--- Task to complete ---
In the data below, locate each line with the word "install" and list it.

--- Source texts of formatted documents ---
━━━━━━━━━━━━━━━━━━━━

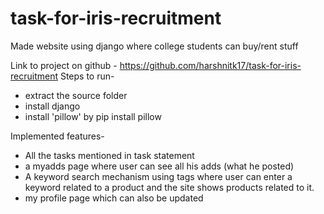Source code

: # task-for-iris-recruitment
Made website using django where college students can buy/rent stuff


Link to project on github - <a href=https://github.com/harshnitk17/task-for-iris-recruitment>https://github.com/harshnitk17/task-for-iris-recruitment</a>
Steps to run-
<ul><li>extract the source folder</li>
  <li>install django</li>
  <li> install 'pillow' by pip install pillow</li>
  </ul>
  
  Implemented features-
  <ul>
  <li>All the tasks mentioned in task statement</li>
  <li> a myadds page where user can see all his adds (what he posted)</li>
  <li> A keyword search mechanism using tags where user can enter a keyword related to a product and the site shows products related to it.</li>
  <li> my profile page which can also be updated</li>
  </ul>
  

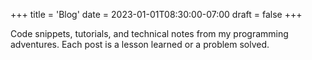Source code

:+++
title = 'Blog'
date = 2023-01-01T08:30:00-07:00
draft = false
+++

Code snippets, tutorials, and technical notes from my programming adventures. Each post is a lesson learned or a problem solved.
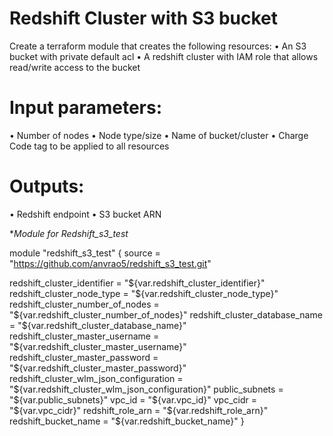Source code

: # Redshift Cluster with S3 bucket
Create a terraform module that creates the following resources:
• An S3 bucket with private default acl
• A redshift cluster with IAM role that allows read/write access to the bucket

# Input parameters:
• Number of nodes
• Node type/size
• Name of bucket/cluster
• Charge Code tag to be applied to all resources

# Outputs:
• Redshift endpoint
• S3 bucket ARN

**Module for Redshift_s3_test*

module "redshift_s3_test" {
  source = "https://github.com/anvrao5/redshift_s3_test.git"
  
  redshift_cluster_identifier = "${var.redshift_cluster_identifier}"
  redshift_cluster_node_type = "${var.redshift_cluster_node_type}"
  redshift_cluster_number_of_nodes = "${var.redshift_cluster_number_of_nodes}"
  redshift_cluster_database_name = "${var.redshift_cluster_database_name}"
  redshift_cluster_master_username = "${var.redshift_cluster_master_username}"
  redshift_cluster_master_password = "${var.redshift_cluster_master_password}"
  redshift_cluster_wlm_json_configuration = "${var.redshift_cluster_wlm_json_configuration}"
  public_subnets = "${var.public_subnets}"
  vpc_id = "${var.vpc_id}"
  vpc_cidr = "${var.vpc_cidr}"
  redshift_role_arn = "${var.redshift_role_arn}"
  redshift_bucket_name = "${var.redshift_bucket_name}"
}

━━━━━━━━━━━━━━━━━━━━

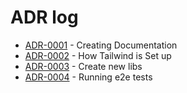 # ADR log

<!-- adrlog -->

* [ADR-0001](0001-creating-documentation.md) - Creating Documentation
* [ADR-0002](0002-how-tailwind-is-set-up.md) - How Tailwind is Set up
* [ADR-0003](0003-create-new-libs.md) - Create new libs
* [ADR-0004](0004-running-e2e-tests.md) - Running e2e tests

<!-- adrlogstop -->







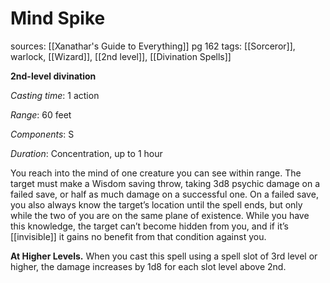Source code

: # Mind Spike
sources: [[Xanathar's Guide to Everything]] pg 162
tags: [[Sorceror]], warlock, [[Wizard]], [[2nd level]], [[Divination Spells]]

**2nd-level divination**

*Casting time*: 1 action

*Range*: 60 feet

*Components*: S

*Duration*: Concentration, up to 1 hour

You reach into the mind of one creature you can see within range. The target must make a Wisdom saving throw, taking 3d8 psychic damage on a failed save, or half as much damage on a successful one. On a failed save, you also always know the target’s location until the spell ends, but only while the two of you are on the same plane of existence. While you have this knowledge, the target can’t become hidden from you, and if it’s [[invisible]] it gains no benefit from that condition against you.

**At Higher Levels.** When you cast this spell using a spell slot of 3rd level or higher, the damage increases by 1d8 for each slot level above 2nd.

━━━━━━━━━━━━━━━━━━━━

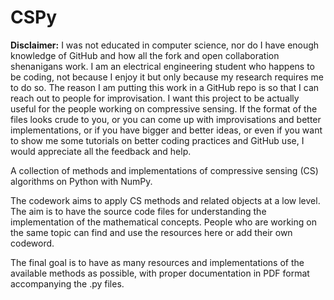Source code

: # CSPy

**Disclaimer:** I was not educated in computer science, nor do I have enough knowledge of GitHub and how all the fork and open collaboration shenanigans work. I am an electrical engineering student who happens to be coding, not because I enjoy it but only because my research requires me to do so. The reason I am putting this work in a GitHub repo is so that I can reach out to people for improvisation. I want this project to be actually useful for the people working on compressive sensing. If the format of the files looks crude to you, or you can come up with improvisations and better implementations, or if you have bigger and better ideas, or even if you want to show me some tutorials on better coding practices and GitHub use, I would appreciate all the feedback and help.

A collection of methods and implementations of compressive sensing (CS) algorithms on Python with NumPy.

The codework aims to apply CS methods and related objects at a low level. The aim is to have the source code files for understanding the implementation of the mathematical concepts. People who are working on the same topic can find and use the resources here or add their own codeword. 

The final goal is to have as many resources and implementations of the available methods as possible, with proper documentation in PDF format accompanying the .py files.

━━━━━━━━━━━━━━━━━━━━

--- Written response ---
  <li>install django</li>
  <li> install 'pillow' by pip install pillow</li>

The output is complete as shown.